BEvocal, chœur national des jeunes de Belgique, est né en 2017 d’une coopération entre les fédérations chorales des trois communautés linguistiques du pays. Si après seulement 2 ans de travail, ces jeunes de 18 à 30 ans parviennent déjà à offrir une performance de qualité remarquable, on se réjouit de voir l’évolution lorsque l’ensemble gagnera en maturité sous la direction experte de Maria Van Nieukerken ! En tant que nouveaux ambassadeurs du chant choral de haut niveau en Belgique, on peut dire qu’ils ont pleinement mérité leur place aux côtés d’un ensemble professionnel de renommée tel que Voces8.

Le répertoire de prédilection des deux chœurs et leurs choix esthétiques étant assez proches (notamment pour le vibrato peu présent), la rencontre était plus que réussie. Il est encore plus touchant de voir que ce ne sont pas toujours les professionnels qui tirent les amateurs vers le haut. BEvocal, friand d’extravagances scénographiques, amène les élégants pros britanniques à sortir de leur zone de confort en fin de première partie pour se prêter au jeu de BiBaBo, une œuvre de Simeon Ten Holt sans paroles qui raconte pourtant tant d’histoires ! Tantôt un groupe fait entièrement place à l’autre, tantôt ils partagent la scène sous forme de doubles chœurs qui se répondent, et quelques fois ils se mélangent pour ne plus faire qu’un.

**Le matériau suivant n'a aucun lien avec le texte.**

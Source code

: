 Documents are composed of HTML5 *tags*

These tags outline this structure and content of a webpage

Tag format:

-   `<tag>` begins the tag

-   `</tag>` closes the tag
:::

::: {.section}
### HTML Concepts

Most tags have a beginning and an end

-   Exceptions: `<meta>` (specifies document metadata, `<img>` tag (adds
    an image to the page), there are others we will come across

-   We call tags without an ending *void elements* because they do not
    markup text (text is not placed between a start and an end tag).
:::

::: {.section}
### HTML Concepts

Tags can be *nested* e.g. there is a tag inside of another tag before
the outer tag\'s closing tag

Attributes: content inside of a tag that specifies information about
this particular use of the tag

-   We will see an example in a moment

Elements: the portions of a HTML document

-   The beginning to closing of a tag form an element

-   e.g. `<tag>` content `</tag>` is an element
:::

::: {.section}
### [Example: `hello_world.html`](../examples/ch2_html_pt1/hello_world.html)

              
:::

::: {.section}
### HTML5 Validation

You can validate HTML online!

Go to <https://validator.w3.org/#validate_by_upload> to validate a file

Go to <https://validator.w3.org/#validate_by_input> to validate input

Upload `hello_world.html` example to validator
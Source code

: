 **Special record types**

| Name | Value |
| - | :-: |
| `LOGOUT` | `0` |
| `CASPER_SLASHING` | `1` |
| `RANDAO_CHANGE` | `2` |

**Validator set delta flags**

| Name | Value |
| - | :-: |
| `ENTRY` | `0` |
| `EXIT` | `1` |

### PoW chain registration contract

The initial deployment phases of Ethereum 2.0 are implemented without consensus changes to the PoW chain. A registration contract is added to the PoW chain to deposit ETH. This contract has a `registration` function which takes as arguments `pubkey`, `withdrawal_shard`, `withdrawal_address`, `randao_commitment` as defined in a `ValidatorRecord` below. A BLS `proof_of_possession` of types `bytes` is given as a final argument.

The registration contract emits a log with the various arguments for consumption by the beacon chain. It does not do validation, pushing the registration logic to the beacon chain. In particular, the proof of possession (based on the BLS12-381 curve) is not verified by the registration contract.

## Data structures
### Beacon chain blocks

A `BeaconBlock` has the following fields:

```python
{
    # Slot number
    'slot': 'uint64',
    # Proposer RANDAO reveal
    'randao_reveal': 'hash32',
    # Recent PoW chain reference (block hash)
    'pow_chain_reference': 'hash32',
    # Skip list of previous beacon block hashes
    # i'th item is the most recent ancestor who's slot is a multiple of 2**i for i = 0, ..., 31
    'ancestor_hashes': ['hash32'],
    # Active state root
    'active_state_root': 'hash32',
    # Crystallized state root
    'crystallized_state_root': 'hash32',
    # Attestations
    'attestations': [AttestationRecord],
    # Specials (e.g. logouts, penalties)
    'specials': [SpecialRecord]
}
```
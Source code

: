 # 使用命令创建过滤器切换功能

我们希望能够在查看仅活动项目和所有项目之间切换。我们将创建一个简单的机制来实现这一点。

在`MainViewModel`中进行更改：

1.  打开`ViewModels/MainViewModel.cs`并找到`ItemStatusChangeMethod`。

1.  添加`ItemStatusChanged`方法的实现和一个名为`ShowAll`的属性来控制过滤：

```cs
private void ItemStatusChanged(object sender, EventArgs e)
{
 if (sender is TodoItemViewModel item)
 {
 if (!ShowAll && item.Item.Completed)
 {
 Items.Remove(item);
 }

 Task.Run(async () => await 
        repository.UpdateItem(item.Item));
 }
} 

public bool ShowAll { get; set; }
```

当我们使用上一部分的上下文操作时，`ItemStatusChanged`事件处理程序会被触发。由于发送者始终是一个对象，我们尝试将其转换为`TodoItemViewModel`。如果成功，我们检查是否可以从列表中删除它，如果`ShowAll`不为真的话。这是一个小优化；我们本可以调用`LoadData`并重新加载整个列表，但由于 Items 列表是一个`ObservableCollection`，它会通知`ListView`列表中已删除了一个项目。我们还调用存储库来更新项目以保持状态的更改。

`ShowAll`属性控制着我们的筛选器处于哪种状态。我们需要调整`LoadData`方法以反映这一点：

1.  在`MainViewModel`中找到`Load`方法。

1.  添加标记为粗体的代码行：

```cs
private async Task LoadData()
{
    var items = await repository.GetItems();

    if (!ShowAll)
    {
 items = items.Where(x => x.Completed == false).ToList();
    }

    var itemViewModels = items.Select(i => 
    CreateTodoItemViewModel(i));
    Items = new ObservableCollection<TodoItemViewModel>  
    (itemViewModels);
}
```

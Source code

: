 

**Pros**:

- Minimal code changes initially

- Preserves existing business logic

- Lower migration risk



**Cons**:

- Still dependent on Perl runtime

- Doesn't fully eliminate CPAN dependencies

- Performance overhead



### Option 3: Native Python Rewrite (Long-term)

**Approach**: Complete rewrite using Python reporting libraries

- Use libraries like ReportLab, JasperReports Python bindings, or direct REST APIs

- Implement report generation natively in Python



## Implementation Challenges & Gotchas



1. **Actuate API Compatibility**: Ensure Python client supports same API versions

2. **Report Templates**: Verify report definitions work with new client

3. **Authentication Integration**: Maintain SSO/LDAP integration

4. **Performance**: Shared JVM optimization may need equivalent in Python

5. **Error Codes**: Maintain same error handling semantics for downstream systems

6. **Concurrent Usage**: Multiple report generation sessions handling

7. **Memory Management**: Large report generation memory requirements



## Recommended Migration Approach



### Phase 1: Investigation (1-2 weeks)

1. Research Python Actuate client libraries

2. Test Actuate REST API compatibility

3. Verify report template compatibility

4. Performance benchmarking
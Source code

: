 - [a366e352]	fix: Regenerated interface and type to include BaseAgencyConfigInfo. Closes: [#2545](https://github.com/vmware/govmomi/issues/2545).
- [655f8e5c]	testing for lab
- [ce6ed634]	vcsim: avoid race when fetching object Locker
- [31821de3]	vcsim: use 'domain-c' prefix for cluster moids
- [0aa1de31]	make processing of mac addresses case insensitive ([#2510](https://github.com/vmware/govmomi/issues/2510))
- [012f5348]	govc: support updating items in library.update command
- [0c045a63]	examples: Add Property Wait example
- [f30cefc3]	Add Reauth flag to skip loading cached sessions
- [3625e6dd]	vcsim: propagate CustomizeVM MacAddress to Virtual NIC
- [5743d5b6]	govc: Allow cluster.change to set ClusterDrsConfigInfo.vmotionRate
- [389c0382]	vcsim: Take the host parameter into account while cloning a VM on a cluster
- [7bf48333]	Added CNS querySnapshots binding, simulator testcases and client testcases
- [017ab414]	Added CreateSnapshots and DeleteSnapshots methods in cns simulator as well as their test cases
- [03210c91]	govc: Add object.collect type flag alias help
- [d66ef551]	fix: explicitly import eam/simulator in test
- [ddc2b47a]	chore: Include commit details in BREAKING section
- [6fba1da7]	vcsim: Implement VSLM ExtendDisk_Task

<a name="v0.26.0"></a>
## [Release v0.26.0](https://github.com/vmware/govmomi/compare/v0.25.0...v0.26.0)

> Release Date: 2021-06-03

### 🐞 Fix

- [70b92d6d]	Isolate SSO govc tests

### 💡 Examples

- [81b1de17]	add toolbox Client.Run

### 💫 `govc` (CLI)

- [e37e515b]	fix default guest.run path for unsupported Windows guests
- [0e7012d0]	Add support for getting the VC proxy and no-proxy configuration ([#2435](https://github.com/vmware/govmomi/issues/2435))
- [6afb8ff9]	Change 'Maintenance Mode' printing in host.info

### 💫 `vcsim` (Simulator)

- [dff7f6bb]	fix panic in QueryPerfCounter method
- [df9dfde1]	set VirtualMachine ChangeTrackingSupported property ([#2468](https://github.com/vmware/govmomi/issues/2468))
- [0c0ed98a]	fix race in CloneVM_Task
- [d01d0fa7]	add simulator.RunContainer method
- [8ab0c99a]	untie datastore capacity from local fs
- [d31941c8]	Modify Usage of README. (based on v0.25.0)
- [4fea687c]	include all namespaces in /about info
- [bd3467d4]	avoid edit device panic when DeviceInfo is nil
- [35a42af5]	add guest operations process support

La première partie, très planante, constituée majoritairement de musique sacrée, nous offre de délicieux moments d’intériorité. Lorsque Voces8 ouvre le bal avec le Regina Coeli de Tomas Luis de Victoria, on est impressionné par l’homogénéité et la justesse, d’une qualité semblable à celle de leurs enregistrements en studio. Leur performance ébahit le public tout au long du concert ; un homme ne peut se retenir de crier « BRAVO ! » à ce qu’il croyait être la fin d’un morceau de Jake Runestad (dont le titre est justement Let my love be heard ... Nous pouvons dire que his love was indeed heard !). BEvocal choisit de commencer par l’Ave Verum de Camille Saint-Saëns, en cercle sur scène. On a l’impression de s’incruster dans un moment intime entre les choristes et leur cheffe. Mais ils ne chantent pas que pour eux et le prouvent dans leur interprétations d’une merveilleuse berceuse de Carl Nielsen : les choristes quittent lentement la scène pour venir adresser leur chant à un spectateur de leur choix. Un exercice qui peut rapidement virer au malaise mais réalisé ici avec beaucoup de courage par ces jeunes qui parviennent à maintenir un contact visuel sincère et détendu tout au long de l’exécution. Maria Van Nieukerken s’assied et laisse ses choristes s’écouter entre eux et prendre leurs responsabilités ; c’est un exercice de confiance à tous les niveaux ! Nous voilà entourés d’une douce enveloppe sonore. On s’émeut de distinguer davantage les belles petites imperfections de chaque voix individuelle qui participe pourtant à un tout si harmonieux. Comme promis, le public est invité à participer au chant et aux bruitages de la pluie dans Music on the Waters de Jonathan Dove, compositeur en résidence depuis 2 ans pour Voces8. On trouve d’ailleurs beaucoup de compositeurs vivants au programme de ce concert : sept sur dix-sept !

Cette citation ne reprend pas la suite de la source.